TRY IT >> For the word "contains", find each line in the entries where it occurs and copy that line.

(Beginning of DATA FOR ANALYSIS)

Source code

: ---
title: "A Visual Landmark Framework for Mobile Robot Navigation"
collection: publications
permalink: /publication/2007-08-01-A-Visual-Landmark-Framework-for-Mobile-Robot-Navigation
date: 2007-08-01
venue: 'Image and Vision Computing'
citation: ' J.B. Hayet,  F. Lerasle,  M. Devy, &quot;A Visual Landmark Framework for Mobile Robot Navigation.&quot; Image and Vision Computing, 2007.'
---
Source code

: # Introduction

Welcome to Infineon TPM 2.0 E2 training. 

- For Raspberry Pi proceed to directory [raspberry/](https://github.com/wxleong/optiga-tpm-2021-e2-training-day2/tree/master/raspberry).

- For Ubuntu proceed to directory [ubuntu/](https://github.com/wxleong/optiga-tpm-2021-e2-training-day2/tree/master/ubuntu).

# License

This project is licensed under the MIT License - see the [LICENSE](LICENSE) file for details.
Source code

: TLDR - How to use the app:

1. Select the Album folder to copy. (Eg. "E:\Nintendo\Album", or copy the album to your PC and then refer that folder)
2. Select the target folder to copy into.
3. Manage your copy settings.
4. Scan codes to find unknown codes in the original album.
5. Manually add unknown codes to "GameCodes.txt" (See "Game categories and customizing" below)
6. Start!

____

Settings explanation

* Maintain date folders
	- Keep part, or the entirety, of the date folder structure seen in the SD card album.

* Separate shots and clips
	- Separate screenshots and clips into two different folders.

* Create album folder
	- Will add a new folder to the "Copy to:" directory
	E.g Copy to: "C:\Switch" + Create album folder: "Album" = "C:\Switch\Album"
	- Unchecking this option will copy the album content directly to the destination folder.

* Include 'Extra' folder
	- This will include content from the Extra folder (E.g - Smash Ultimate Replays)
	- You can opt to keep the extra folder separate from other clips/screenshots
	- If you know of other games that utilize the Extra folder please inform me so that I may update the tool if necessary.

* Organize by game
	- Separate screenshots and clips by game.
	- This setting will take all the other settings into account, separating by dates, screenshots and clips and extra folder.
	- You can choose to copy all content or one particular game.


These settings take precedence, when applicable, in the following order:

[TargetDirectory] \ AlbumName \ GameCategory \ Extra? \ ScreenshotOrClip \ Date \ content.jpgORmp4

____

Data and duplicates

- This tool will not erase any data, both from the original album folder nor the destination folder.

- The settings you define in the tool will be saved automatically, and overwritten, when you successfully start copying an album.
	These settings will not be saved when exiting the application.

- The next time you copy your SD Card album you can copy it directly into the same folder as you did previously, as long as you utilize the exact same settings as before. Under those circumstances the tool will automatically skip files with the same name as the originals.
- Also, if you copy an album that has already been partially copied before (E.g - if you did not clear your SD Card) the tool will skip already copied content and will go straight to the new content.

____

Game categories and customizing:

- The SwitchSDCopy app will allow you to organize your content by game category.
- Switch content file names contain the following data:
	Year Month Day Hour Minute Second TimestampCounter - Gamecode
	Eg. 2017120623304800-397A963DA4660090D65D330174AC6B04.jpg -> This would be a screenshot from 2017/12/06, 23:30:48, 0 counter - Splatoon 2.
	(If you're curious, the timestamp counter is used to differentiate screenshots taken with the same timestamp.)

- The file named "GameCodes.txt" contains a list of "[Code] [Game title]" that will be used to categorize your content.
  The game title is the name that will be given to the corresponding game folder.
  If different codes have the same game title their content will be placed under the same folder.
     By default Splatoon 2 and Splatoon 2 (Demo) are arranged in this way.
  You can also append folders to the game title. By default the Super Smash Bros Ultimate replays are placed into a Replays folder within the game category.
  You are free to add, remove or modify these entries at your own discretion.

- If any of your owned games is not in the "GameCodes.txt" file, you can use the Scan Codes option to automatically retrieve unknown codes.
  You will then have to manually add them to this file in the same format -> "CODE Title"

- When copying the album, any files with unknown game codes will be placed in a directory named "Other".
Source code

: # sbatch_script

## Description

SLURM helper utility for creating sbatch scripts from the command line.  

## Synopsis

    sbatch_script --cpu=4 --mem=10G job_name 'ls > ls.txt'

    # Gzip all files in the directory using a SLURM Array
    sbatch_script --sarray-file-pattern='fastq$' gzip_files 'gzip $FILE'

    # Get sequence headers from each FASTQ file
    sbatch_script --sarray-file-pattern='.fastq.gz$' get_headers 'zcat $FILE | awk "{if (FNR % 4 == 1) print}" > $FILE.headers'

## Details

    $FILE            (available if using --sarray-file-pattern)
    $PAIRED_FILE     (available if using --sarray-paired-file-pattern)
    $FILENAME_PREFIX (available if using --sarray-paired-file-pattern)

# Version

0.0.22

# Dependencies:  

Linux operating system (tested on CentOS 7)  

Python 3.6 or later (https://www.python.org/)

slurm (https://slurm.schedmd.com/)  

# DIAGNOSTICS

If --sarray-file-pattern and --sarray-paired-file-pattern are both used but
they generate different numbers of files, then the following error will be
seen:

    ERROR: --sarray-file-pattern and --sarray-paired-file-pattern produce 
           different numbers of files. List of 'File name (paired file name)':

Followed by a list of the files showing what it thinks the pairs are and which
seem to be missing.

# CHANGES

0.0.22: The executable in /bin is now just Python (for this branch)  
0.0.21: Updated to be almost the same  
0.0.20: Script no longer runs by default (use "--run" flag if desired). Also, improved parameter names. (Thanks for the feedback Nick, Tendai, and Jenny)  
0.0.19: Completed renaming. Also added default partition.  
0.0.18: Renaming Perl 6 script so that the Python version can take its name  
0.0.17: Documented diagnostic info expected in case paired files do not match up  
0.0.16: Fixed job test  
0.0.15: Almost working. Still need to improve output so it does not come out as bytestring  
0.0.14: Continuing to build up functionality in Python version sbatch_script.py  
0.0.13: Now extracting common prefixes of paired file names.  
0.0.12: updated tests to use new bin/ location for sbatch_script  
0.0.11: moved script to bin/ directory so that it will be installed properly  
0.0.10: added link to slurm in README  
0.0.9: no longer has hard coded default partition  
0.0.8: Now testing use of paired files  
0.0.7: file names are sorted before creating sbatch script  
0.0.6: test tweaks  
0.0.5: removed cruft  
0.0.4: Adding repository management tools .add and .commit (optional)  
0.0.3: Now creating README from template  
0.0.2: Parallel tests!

(End of DATA FOR ANALYSIS)
(Beginning of DATA FOR ANALYSIS)

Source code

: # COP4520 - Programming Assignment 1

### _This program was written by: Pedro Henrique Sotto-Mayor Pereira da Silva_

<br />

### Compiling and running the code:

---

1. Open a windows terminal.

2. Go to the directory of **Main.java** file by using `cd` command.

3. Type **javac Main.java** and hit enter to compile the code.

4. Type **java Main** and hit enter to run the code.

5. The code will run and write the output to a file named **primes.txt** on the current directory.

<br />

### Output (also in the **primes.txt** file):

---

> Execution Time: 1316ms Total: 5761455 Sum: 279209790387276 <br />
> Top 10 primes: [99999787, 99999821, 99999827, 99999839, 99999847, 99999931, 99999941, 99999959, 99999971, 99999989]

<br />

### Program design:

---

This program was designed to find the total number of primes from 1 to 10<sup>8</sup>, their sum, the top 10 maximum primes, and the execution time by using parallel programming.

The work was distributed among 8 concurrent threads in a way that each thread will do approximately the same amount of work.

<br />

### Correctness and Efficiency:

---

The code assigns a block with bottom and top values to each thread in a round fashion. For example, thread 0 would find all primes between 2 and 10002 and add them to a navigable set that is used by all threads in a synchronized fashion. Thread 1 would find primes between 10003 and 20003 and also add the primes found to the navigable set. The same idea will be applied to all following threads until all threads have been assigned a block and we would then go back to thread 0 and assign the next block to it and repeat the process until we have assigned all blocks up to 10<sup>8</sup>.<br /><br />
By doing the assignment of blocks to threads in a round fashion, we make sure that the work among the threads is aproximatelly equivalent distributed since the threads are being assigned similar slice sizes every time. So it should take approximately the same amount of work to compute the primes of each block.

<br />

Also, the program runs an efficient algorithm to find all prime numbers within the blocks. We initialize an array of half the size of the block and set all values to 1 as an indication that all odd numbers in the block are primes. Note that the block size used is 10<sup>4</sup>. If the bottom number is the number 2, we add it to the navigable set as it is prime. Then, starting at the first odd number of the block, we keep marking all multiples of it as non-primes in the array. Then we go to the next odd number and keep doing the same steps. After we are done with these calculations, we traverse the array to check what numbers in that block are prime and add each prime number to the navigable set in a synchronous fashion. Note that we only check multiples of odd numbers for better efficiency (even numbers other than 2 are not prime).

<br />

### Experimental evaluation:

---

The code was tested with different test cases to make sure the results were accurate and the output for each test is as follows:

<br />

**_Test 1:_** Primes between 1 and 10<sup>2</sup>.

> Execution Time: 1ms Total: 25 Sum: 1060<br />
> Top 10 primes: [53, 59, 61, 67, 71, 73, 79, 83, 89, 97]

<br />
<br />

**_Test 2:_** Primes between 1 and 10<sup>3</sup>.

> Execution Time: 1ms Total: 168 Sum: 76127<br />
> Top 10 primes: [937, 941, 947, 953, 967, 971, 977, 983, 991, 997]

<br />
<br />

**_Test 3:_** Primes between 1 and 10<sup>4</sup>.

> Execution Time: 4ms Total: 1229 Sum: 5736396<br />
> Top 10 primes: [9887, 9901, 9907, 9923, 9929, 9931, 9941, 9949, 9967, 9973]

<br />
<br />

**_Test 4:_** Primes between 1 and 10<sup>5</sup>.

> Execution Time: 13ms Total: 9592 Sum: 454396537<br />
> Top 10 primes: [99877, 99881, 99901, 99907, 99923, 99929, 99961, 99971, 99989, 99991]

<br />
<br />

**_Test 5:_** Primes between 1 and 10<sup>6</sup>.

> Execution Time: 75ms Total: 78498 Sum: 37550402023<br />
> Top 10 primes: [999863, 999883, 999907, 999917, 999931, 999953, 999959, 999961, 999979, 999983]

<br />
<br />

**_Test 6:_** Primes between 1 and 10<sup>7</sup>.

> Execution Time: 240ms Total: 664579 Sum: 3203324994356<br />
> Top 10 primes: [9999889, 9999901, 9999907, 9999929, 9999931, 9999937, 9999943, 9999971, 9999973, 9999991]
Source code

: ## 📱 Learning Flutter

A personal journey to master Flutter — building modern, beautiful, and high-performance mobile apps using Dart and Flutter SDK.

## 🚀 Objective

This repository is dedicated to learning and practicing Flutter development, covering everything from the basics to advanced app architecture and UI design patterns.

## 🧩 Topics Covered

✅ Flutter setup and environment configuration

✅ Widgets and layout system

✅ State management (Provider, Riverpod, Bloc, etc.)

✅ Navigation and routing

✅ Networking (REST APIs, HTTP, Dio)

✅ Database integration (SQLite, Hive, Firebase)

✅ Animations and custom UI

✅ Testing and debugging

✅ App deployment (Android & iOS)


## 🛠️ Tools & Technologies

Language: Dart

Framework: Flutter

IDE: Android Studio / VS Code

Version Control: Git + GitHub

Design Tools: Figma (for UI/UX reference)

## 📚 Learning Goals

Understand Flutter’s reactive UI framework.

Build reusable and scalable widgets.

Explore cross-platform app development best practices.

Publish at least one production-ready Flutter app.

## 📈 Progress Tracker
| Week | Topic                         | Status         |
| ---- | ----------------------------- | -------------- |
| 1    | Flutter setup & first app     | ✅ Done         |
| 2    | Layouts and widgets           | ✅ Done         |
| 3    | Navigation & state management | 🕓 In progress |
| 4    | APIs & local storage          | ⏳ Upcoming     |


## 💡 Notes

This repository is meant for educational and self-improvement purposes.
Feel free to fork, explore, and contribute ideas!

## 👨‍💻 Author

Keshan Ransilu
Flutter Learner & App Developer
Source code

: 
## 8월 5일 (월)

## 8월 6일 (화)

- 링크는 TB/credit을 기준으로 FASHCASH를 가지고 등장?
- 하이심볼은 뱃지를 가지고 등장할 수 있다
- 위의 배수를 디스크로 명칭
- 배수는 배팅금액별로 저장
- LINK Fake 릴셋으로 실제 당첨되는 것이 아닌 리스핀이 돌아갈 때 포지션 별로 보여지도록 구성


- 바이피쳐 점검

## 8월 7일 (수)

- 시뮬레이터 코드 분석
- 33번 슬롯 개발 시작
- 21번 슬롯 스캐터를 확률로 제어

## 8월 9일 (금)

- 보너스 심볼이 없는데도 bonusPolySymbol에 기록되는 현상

(End of DATA FOR ANALYSIS)
(Beginning of DATA FOR ANALYSIS)

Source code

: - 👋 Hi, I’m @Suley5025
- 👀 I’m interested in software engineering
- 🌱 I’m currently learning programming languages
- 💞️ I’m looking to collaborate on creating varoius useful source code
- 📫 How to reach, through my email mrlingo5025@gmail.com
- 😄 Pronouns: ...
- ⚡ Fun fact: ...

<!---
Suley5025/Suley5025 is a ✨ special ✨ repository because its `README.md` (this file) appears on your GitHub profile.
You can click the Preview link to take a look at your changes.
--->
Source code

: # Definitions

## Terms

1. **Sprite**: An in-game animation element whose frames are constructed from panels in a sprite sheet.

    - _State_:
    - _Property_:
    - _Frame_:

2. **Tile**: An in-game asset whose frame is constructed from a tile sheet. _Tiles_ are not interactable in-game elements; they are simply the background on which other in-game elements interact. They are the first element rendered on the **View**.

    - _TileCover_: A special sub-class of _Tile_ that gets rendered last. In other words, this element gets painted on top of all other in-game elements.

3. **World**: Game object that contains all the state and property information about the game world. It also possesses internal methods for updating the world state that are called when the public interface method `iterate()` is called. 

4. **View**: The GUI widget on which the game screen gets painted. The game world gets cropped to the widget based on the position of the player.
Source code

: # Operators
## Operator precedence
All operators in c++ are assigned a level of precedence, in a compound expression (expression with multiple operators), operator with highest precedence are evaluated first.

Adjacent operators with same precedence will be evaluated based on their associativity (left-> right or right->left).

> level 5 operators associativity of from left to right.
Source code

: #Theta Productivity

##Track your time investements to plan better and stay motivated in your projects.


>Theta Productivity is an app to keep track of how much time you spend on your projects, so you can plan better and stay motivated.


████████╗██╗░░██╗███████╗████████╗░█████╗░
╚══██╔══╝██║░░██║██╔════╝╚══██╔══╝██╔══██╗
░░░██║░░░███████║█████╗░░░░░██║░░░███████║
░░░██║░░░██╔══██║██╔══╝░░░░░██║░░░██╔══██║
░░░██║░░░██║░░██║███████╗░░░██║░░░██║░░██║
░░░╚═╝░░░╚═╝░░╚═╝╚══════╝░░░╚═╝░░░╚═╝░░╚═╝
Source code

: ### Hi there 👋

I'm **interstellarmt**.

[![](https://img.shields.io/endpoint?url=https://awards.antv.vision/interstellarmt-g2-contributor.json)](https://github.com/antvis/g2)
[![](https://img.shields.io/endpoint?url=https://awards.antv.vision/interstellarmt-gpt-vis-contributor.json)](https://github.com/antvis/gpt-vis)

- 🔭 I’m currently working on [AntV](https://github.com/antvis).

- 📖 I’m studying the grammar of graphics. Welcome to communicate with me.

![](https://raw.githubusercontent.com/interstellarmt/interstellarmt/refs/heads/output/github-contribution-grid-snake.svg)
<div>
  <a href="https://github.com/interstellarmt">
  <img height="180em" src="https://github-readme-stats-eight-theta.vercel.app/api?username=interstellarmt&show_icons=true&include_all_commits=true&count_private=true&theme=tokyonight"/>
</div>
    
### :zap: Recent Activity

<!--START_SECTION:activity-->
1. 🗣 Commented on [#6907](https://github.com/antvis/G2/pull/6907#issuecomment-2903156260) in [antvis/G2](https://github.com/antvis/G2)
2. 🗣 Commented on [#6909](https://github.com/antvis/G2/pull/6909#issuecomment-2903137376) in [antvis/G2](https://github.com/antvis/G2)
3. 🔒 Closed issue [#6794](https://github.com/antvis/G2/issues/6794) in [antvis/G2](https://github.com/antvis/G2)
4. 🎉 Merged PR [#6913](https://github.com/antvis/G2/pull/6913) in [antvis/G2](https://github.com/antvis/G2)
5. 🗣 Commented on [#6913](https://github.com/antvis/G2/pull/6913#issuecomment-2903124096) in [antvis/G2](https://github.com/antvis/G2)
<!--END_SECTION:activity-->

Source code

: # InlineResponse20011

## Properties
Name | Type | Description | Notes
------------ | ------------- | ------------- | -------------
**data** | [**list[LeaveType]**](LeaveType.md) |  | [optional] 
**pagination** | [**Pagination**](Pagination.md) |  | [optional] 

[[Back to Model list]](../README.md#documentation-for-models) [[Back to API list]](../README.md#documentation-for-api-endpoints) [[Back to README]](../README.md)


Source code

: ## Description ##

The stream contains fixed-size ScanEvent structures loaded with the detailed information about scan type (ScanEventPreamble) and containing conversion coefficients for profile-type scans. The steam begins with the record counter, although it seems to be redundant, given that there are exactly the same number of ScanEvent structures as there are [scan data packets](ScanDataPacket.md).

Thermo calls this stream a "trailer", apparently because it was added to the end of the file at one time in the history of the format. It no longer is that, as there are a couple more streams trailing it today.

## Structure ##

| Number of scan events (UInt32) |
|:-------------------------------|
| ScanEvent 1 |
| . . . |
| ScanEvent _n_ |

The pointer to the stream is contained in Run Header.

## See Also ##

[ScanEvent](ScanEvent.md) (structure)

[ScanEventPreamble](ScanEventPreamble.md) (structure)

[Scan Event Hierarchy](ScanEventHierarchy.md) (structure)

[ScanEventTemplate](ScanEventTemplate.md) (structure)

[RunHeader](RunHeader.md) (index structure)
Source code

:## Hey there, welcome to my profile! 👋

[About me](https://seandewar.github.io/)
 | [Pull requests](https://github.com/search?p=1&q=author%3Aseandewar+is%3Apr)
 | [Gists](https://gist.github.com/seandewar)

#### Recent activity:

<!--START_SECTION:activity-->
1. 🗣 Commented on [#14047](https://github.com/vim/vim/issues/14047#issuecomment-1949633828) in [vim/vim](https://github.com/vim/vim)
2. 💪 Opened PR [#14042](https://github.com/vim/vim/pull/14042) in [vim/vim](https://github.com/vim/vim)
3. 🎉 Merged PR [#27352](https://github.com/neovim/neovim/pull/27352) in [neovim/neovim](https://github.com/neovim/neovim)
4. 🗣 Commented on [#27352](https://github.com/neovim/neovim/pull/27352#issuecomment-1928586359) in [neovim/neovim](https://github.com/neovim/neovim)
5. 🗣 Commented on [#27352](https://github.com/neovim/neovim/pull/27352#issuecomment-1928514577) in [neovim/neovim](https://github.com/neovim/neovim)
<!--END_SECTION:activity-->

(End of DATA FOR ANALYSIS)

TASK SOLUTION >>
- The file named "GameCodes.txt" contains a list of "[Code] [Game title]" that will be used to categorize your content.
3. **World**: Game object that contains all the state and property information about the game world. It also possesses internal methods for updating the world state that are called when the public interface method `iterate()` is called. 
The stream contains fixed-size ScanEvent structures loaded with the detailed information about scan type (ScanEventPreamble) and containing conversion coefficients for profile-type scans. The steam begins with the record counter, although it seems to be redundant, given that there are exactly the same number of ScanEvent structures as there are [scan data packets](ScanDataPacket.md).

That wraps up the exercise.